Thursday, October 18, 2007

By the time you get home, have a shower, have a post-work screw (or two), the sun has set and your belly is a-grumbling.

Cooking is out, obviously, because the big grocery store will be closed by the time you find the fare to get there and nobody likes riding the streetcar back, trying to juggle cold things in your lap while bearded men ogle your purchases, and while there is a 24-hour market not too far away, it would require walking past the guy selling dreamcatchers on the corner whom I've already made far too much eye contact with today, then past a bitter, heckling homeless man whose smell would ruin anyone's appetite, and past at least 3 Second Cups, and those devils float delicious whipped cream on top of everything, which means I'd need an iron will to even reach the market, and if by some miracle I held fast on the way there, I'd surely get lost in sweet, sweet nirvana on the way home.
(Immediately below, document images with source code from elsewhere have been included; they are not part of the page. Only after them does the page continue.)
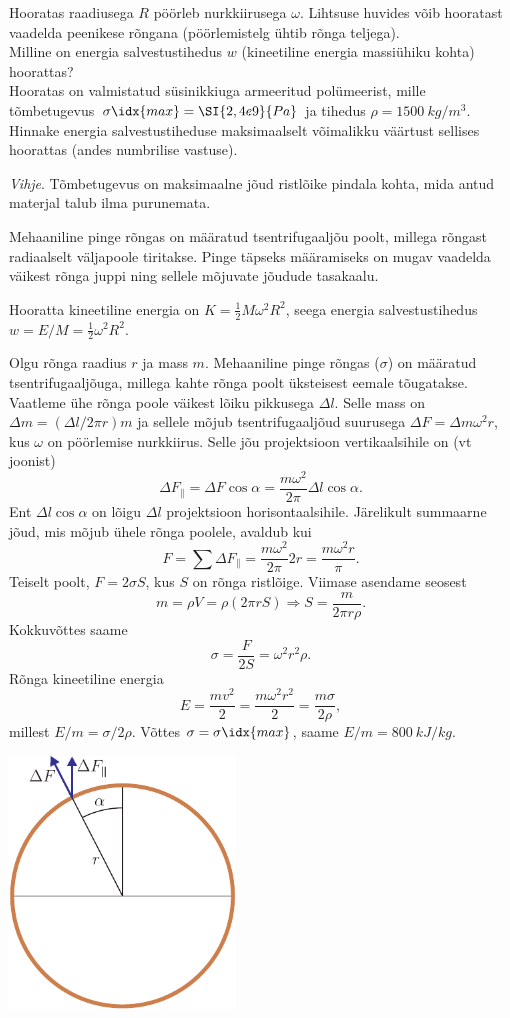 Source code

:
Hooratas raadiusega $R$ pöörleb nurkkiirusega $\omega$. Lihtsuse huvides võib hooratast vaadelda peenikese rõngana (pöörlemistelg ühtib rõnga teljega).\\
\osa Milline on energia salvestustihedus $w$ (kineetiline energia massiühiku kohta) hoorattas?\\
\osa Hooratas on valmistatud süsinikkiuga armeeritud polümeerist, mille tõmbetugevus $\sigma\idx{max} = \SI{2,4e9}{Pa}$ ja tihedus $\rho = \SI{1500}{kg/m^3}$. Hinnake energia salvestustiheduse maksimaalselt võimalikku väärtust sellises hoorattas (andes numbrilise vastuse).

\emph{Vihje}. Tõmbetugevus on maksimaalne jõud ristlõike pindala kohta, mida antud materjal talub ilma purunemata.

\hint
Mehaaniline pinge rõngas on määratud tsentrifugaaljõu poolt, millega rõngast radiaalselt väljapoole tiritakse. Pinge täpseks määramiseks on mugav vaadelda väikest rõnga juppi ning sellele mõjuvate jõudude tasakaalu.

\solu
\osa Hooratta kineetiline energia on $K = \frac{1}{2}M\omega^2R^2$, seega energia salvestustihedus $w = E/M = \frac{1}{2} \omega^2R^2$.

\osa Olgu rõnga raadius $r$ ja mass $m$. Mehaaniline pinge rõngas ($\sigma$) on määratud tsentrifugaaljõuga, millega kahte rõnga poolt üksteisest eemale tõugatakse. Vaatleme ühe rõnga poole väikest lõiku pikkusega $\Delta l$. Selle mass on $\Delta m = (\Delta l/2\pi r)m$ ja sellele mõjub tsentrifugaaljõud suurusega $\Delta F = \Delta m\omega^2 r$, kus $\omega$ on pöörlemise nurkkiirus. Selle jõu projektsioon vertikaalsihile on (vt joonist)
\[
\Delta F_{ \|}=\Delta F \cos \alpha=\frac{m \omega^{2}}{2 \pi} \Delta l \cos \alpha.
\]
Ent $\Delta l \cos \alpha$ on lõigu $\Delta l$ projektsioon horisontaalsihile. Järelikult summaarne jõud, mis mõjub ühele rõnga poolele, avaldub kui
\[
F=\sum \Delta F_{ \|}=\frac{m \omega^{2}}{2 \pi} 2 r=\frac{m \omega^{2} r}{\pi}.
\]
Teiselt poolt, $F = 2\sigma S$, kus $S$ on rõnga ristlõige. Viimase asendame seosest
\[
m=\rho V=\rho(2 \pi r S) \Rightarrow S=\frac{m}{2 \pi r \rho}.
\]
Kokkuvõttes saame
\[
\sigma = \frac{F}{2S} = \omega^2 r^2 \rho.
\]
Rõnga kineetiline energia
\[
E = \frac{mv^2}{2} = \frac{m\omega^2r^2}{2} = \frac{m\sigma}{2\rho},
\]
millest $E/m = \sigma /2\rho$. Võttes $\sigma = \sigma\idx{max}$, saame $E/m = \SI{800}{kJ/kg}$.

\begin{center}
	\includegraphics[width=0.45\textwidth]{2007-v3g-04-yl}
\end{center}
\probend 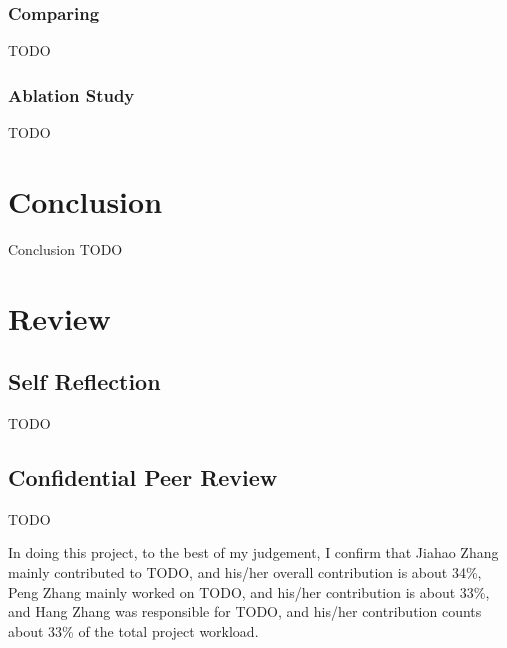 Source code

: \documentclass[final]{cvpr}
\begin{document}
\subsubsection{Comparing}

TODO

\subsubsection{Ablation Study}

TODO

\section{Conclusion}

Conclusion TODO

\cite{chenRethinkingAtrousConvolution2017}




\section{Review}

\subsection{Self Reflection}

TODO

\subsection{Confidential Peer Review}

TODO

In doing this project, to the best of my judgement,
I confirm that Jiahao Zhang mainly contributed to TODO,
and his/her overall contribution is about 34\%,
Peng Zhang mainly worked on TODO,
and his/her contribution is about 33\%,
and Hang Zhang was responsible for TODO,
and his/her contribution counts about 33\% of the total project workload.
\end{document}
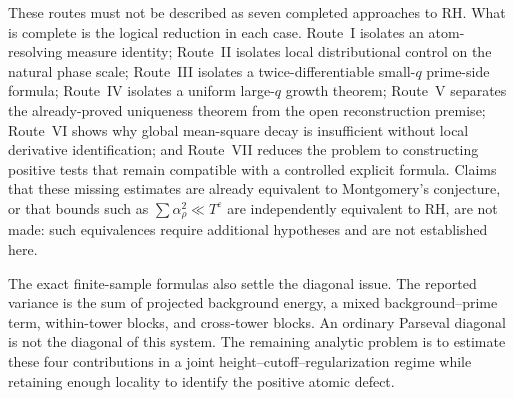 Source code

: \documentclass[11pt]{amsart}
\numberwithin{equation}{section}
\theoremstyle{plain}
\theoremstyle{definition}
\theoremstyle{remark}
\newcommand{\1}{\mathbf{1}}
\begin{document}
These routes must not be described as seven completed approaches to RH.  What
is complete is the logical reduction in each case.  Route~I isolates an
atom-resolving measure identity; Route~II isolates local distributional
control on the natural phase scale; Route~III isolates a twice-differentiable
small-\(q\) prime-side formula; Route~IV isolates a uniform large-\(q\)
growth theorem; Route~V separates the already-proved uniqueness theorem from
the open reconstruction premise; Route~VI shows why global mean-square decay
is insufficient without local derivative identification; and Route~VII
reduces the problem to constructing positive tests that remain compatible
with a controlled explicit formula.  Claims that these missing estimates are
already equivalent to Montgomery's conjecture, or that bounds such as
\(\sum\alpha_\rho^2\ll T^\varepsilon\) are independently equivalent to
RH, are not made: such equivalences require additional hypotheses and are not
established here.

The exact finite-sample formulas also settle the diagonal issue.  The reported
variance is the sum of projected background energy, a mixed
background--prime term, within-tower blocks, and cross-tower blocks.  An
ordinary Parseval diagonal is not the diagonal of this system.  The remaining
analytic problem is to estimate these four contributions in a joint
height--cutoff--regularization regime while retaining enough locality to
identify the positive atomic defect.
\end{document}
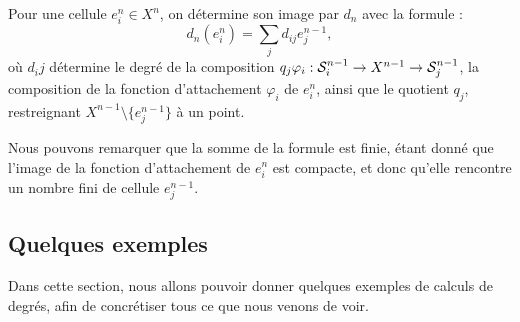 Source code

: \bigskip Pour une cellule $e_i^n\in X^n$, on détermine son image par $d_n$ avec la formule : \[d_n(e_i^n)=\sum_{j}d_{ij}e_j^{n-1},\]où ${d_ij}$ détermine le degré de la composition $q_j\varphi_i:\mathcal{S}^{n-1}_i\to X^{n-1}\to\mathcal{S}^{n-1}_j$, la composition de la fonction d'attachement $\varphi_i$ de $e^n_i$, ainsi que le quotient $q_j$, restreignant $X^{n-1}\setminus\{e^{n-1}_j\}$ à un point. 

Nous pouvons remarquer que la somme de la formule est finie, étant donné que l'image de la fonction d'attachement de $e_i^n$ est compacte, et donc qu'elle rencontre un nombre fini de cellule $e_j^{n-1}$.

\subsection{Quelques exemples}

Dans cette section, nous allons pouvoir donner quelques exemples de calculs de degrés, afin de concrétiser tous ce que nous venons de voir.

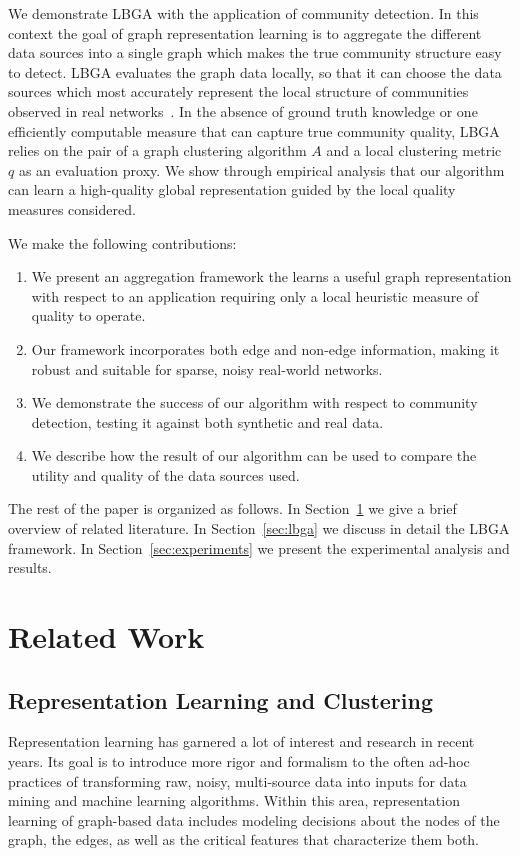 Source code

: \documentclass[twoside,twocolumn]{article}
\begin{document}
We demonstrate LBGA with the application of community detection. In this
context the goal of graph representation learning is to aggregate the different
data sources into a single graph which makes the true community structure easy
to detect.  LBGA evaluates the graph data locally, so that it can choose the
data sources which most accurately represent the local structure of communities
observed in real networks~\cite{Aggarwal2011,Leskovec2008}. In the absence of
ground truth knowledge or one efficiently computable measure that can capture
true community quality, LBGA relies on the pair of a graph clustering algorithm
$A$ and a local clustering metric $q$ as an evaluation proxy. 
We show through empirical analysis that our algorithm can learn a
high-quality global representation guided by the local quality measures
considered. 

We make the following contributions:

\begin{enumerate} 
   \item We present an aggregation framework the learns a useful graph
representation with respect to an application requiring only a local heuristic
measure of quality to operate.
   \item Our framework incorporates both edge and non-edge information, making
it robust and suitable for sparse, noisy real-world networks.
   \item We demonstrate the success of our algorithm with respect to community
detection, testing it against both synthetic and real data. 
   \item We describe how the result of our algorithm can be used to compare
the utility and quality of the data sources used.
\end{enumerate} 

The rest of the paper is organized as follows. In Section~\ref{sec:related} we
give a brief overview of related literature. In Section~\ref{sec:lbga} we
discuss in detail the LBGA framework. In Section~\ref{sec:experiments} we
present the experimental analysis and results.

\section{Related Work} 
\label{sec:related}
\subsection{Representation Learning and Clustering}
Representation learning has garnered a lot of interest and research in recent
years. Its goal is to introduce more rigor and formalism to the often ad-hoc
practices of transforming raw, noisy, multi-source data into inputs for data
mining and machine learning algorithms. Within this area, representation
learning of graph-based data includes modeling decisions about the nodes of the
graph, the edges, as well as the critical features that characterize them both.
\end{document}
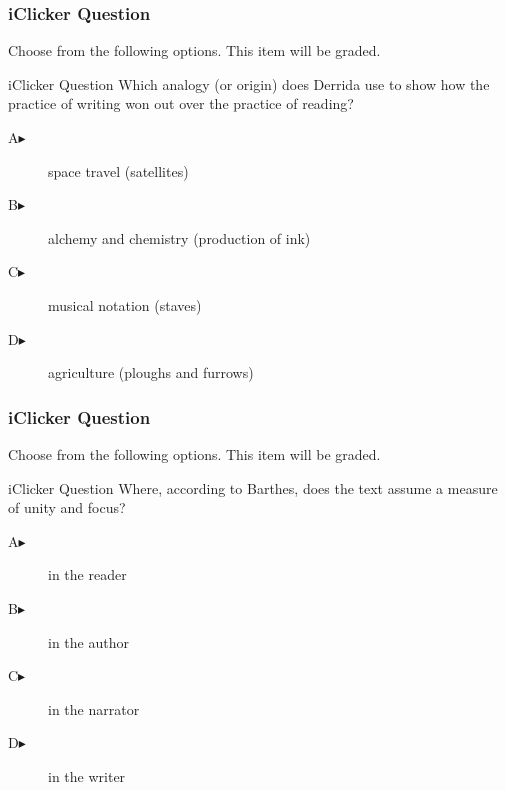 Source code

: \documentclass[xcolor=dvipsnames]{beamer}
\begin{document}
\begin{frame}
  \frametitle{iClicker Question}
Choose from the following options. This item will be graded.
\begin{block}{iClicker Question}
Which analogy (or origin) does Derrida use to show how the practice of
writing won out over the practice of reading?
\end{block}
\begin{description}
\item[A\hspace{.2in}$\blacktriangleright$] space travel (satellites)
\item[B\hspace{.2in}$\blacktriangleright$] alchemy and chemistry (production of ink)
\item[C\hspace{.2in}$\blacktriangleright$] musical notation (staves)
\item[D\hspace{.2in}$\blacktriangleright$] agriculture (ploughs and furrows)
\end{description}
\end{frame}

\begin{frame}
  \frametitle{iClicker Question}
Choose from the following options. This item will be graded.
\begin{block}{iClicker Question}
Where, according to Barthes, does the text assume a measure of unity
and focus?
\end{block}
\begin{description}
\item[A\hspace{.2in}$\blacktriangleright$] in the reader
\item[B\hspace{.2in}$\blacktriangleright$] in the author
\item[C\hspace{.2in}$\blacktriangleright$] in the narrator
\item[D\hspace{.2in}$\blacktriangleright$] in the writer
\end{description}
\end{frame}
\end{document}
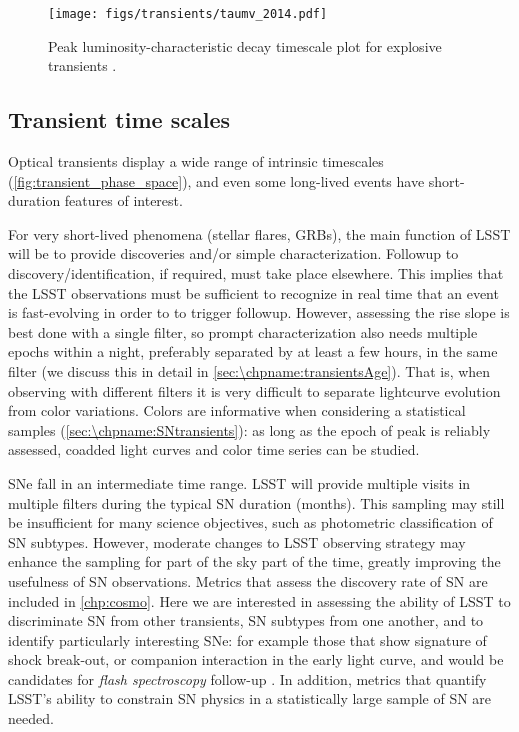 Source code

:\begin{figure}[hbt]
\centerline{
\texttt{[image: figs/transients/taumv\_2014.pdf]}
}
\caption{
Peak luminosity-characteristic decay timescale plot for explosive
transients \citep[adapted from][]{2011PhDT........35K}.
}
\label{fig:transient_phase_space}
\end{figure}





%




\subsection{Transient time scales}

Optical transients display a wide range of intrinsic timescales
(\autoref{fig:transient_phase_space}), and even some long-lived events
have short-duration features of interest.

For very short-lived phenomena (stellar flares, GRBs),
the main function of LSST will be to provide discoveries and/or simple
characterization.  Followup to discovery/identification, if required,
must take place elsewhere. This implies that the LSST observations
must be sufficient to recognize in real time that an event is fast-evolving
in order to to trigger followup. However, assessing the rise
slope is best done with a single filter, so prompt characterization
also needs multiple epochs within a night, preferably separated by at
least a few hours, in the same filter (we discuss this in detail in
\autoref{sec:\chpname:transientsAge}). That is, when observing with different
filters it is very difficult to separate lightcurve evolution from
color variations. Colors are informative when considering a statistical
samples (\autoref{sec:\chpname:SNtransients}): as long as the epoch of peak is
reliably assessed, coadded light curves and color time series can be studied.

SNe fall in an intermediate time range.  LSST will provide
multiple visits in multiple filters during the typical SN duration
(months).  This sampling may still be insufficient for many science
objectives, such as photometric classification of SN subtypes.
However, moderate changes to LSST
observing strategy may enhance the sampling for part of the sky part
of the time, greatly improving the usefulness of SN observations.
Metrics that assess the discovery rate of SN are included in
\autoref{chp:cosmo}.
Here we are interested in assessing the ability of
LSST to discriminate SN from other transients, SN subtypes from one
another, and to identify particularly interesting SNe: for example
those that show signature of shock break-out, or companion interaction
in the early light curve, and would be candidates for \emph{flash
spectroscopy} follow-up \citep[e.g.,][]{2014Natur.509..471G}.
In addition, metrics that
quantify LSST's ability to constrain SN physics in a statistically
large sample of SN are needed.

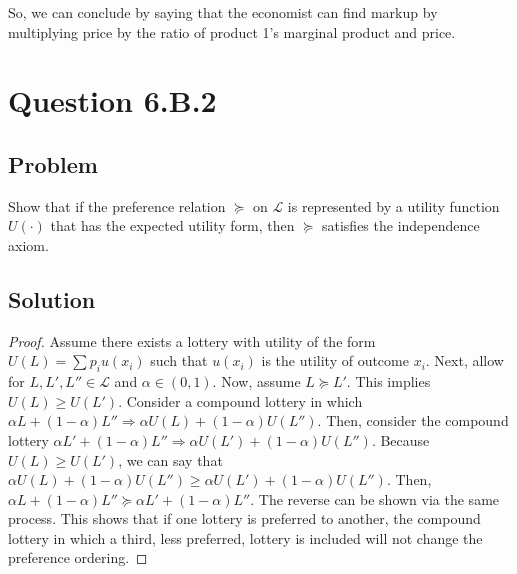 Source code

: \documentclass[10pt, a4paper]{article}
\begin{document}
      So, we can conclude by saying that the economist can find markup by multiplying price by the ratio of product 1's marginal product and price. 
  \section{Question 6.B.2}
    \subsection*{Problem}
      Show that if the preference relation $\succeq$ on $\mathcal{L}$ is represented by a utility function $U(\cdot)$ that has the expected utility form, then $\succeq$ satisfies the independence axiom. 
    \subsection*{Solution}
      \begin{proof}
        Assume there exists a lottery with utility of the form $U(L)=\sum p_iu(x_i)$ such that $u(x_i)$ is the utility of outcome $x_i$. Next, allow for $L, L', L''\in \mathcal{L}$ and $\alpha\in(0,1)$. Now, assume $L\succeq L'$. This implies $U(L)\geq U(L')$. Consider a compound lottery in which $\alpha L+(1-\alpha)L'' \Rightarrow \alpha U(L)+(1-\alpha)U(L'')$. Then, consider the compound lottery $\alpha L' +(1-\alpha)L''\Rightarrow \alpha U(L')+(1-\alpha)U(L'')$. Because $U(L)\geq U(L')$, we can say that $\alpha U(L)+(1-\alpha)U(L'')\geq \alpha U(L')+(1-\alpha)U(L'')$. Then, $\alpha L+(1-\alpha)L''\succeq \alpha L'+(1-\alpha) L''$. The reverse can be shown via the same process. This shows that if one lottery is preferred to another, the compound lottery in which a third, less preferred, lottery is included will not change the preference ordering.  
      \end{proof}
\end{document}
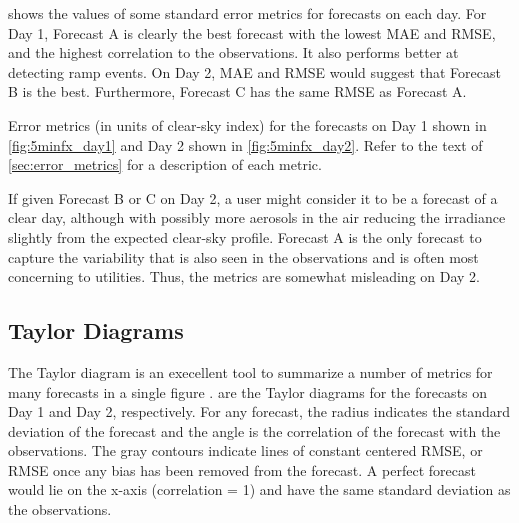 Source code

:  shows the values of some standard error metrics
for forecasts on each day.
For Day 1, Forecast A is clearly the best forecast with the lowest
MAE and RMSE, and the highest correlation to the observations.
It also performs better at detecting ramp events.
On Day 2, MAE and RMSE would suggest that Forecast B is the best.
Furthermore, Forecast C has the same RMSE as Forecast A.

\begin{table}[htbp]
\centering
\caption[Error metrics for contrived test forecasts]{Error metrics (in units
of clear-sky index) for the forecasts on Day 1 shown in
\cref{fig:5minfx_day1} and Day 2 shown in
\cref{fig:5minfx_day2}. Refer to the text of \cref{sec:error_metrics}
for a description of each metric.}
\label{table:fx_errs}
\vspace{.3em}
\captionsetup{position=top}
\hspace{3em}
\end{table}

If given Forecast B or C on Day 2, a user might consider it to be a
forecast of a clear day, although with possibly more aerosols in the
air reducing the irradiance slightly from the expected clear-sky
profile.
Forecast A is the only forecast to capture the variability that is
also seen in the observations and is often most concerning to
utilities.
Thus, the metrics are somewhat misleading on Day 2.

\subsection{Taylor Diagrams}
The Taylor diagram is an execellent tool to summarize a number of
metrics for many forecasts in a single figure \citep{Taylor2001}.
 are the Taylor diagrams for the
forecasts on Day 1 and Day 2, respectively.
For any forecast, the radius indicates the standard deviation of the
forecast and the angle is the correlation of the forecast with the
observations.
The gray contours indicate lines of constant centered RMSE, or RMSE
once any bias has been removed from the forecast.
A perfect forecast would lie on the x-axis (correlation = 1) and have
the same standard deviation as the observations.

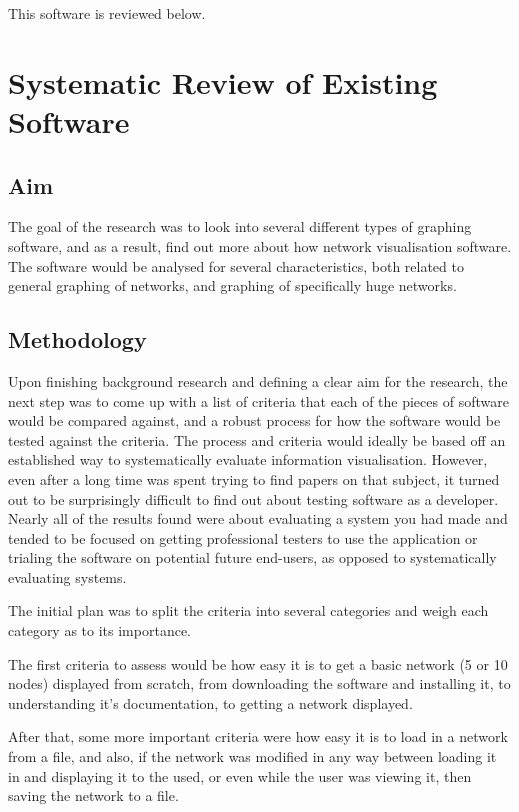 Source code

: \documentclass[../dissertation.tex]{subfiles}
\begin{document}
This software is reviewed below.

\section{Systematic Review of Existing Software}

\subsection{Aim} 

The goal of the research was to look into several different types of graphing software, and as a result, find out more about how network visualisation software. The software would be analysed for several characteristics, both related to general graphing of networks, and graphing of specifically huge networks.

\subsection{Methodology}

Upon finishing background research and defining a clear aim for the research, the next step was to come up with a list of criteria that each of the pieces of software would be compared against, and a robust process for how the software would be tested against the criteria. The process and criteria would ideally be based off an established way to systematically evaluate information visualisation. However, even after a long time was spent trying to find papers on that subject, it turned out to be surprisingly difficult to find out about testing software as a developer. Nearly all of the results found were about evaluating a system you had made and tended to be focused on getting professional testers to use the application or trialing the software on potential future end-users, as opposed to systematically evaluating systems.

The initial plan was to split the criteria into several categories and weigh each category as to its importance. 

The first criteria to assess would be how easy it is to get a basic network (5 or 10 nodes) displayed from scratch, from downloading the software and installing it, to understanding it's documentation, to getting a network displayed. 

After that, some more important criteria were how easy it is to load in a network from a file, and also, if the network was modified in any way between loading it in and displaying it to the used, or even while the user was viewing it, then saving the network to a file. 
\end{document}
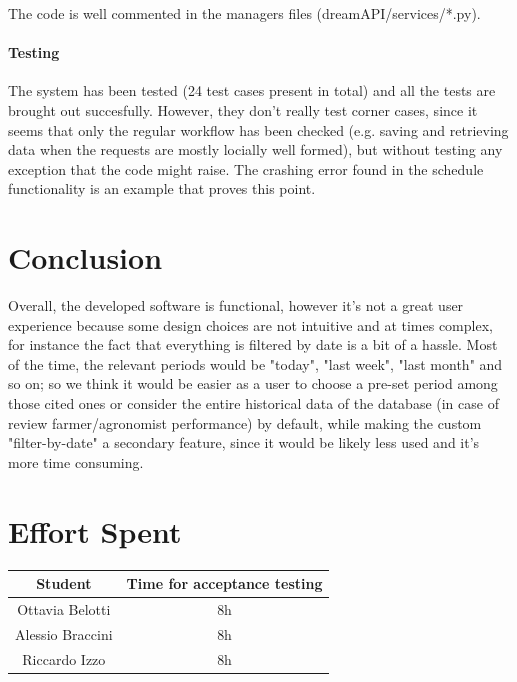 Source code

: \documentclass[table, 12pt]{article}
\begin{document}
The code is well commented in the managers files (dreamAPI/services/*.py).

\paragraph{Testing}
The system has been tested (24 test cases present in total) and all the tests are brought out succesfully. However, they don't really test corner cases, since it seems that only the regular workflow has been checked (e.g. saving and retrieving data when the requests are mostly locially well formed), but without testing any exception that the code might raise. The crashing error found in the schedule functionality is an example that proves this point.

\section{Conclusion}
Overall, the developed software is functional, however it's not a great user experience because some design choices are not intuitive and at times complex, for instance the fact that everything is filtered by date is a bit of a hassle. Most of the time, the relevant periods would be "today", "last week", "last month" and so on; so we think it would be easier as a user to choose a pre-set period among those cited ones or consider the entire historical data of the database (in case of review farmer/agronomist performance) by default, while making the custom "filter-by-date" a secondary feature, since it would be likely less used and it's more time consuming. 



\section{Effort Spent}
\begin{tabular}{|c||c|}
    \hline
    Student & Time for acceptance testing\\ \hline
    Ottavia Belotti & 8h \\
    Alessio Braccini & 8h\\
    Riccardo Izzo & 8h \\
    \hline
\end{tabular}
\end{document}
Like most fridges, mine contains a jar of olives, some beer, some nail polish, little packets of soy sauce from the Chinese take-out down the street, and a half-empty bottle of mustard (you could call it half-full, but I think it's pretty stupid to waste optimism on mustard). Not exactly the fixings of a great repast. Luckily, however, I've got a little something in reserve. It's called a "cupboard" and its contents are perfect for the pinch. I start to salivate just thinking of the dozens, maybe hundreds of possibilities in contains. This is where I keep my take-out menus.

Living downtown seems opportunistic for the plethora of possibility, but the truth is closer to this: you can drown in choice.

In fact, what usually happens is that by the time I've flipped through all the menus once, eliminated the greek place for its skimpy use of feta, the thai place for consistently giving me heart-burn, and the pizza place across the street because, frankly, we just had it 2 nights ago, and narrowed it down to just 27 places that all sound equally appealing. Thankfully, in the time it's taken me to do the first run-through, half the places have now closed (what kind of old fogeys live in this city? no one else is hungry at 11:30 on a Wednesday night?) and we are slowly but surely chipping away toward choice.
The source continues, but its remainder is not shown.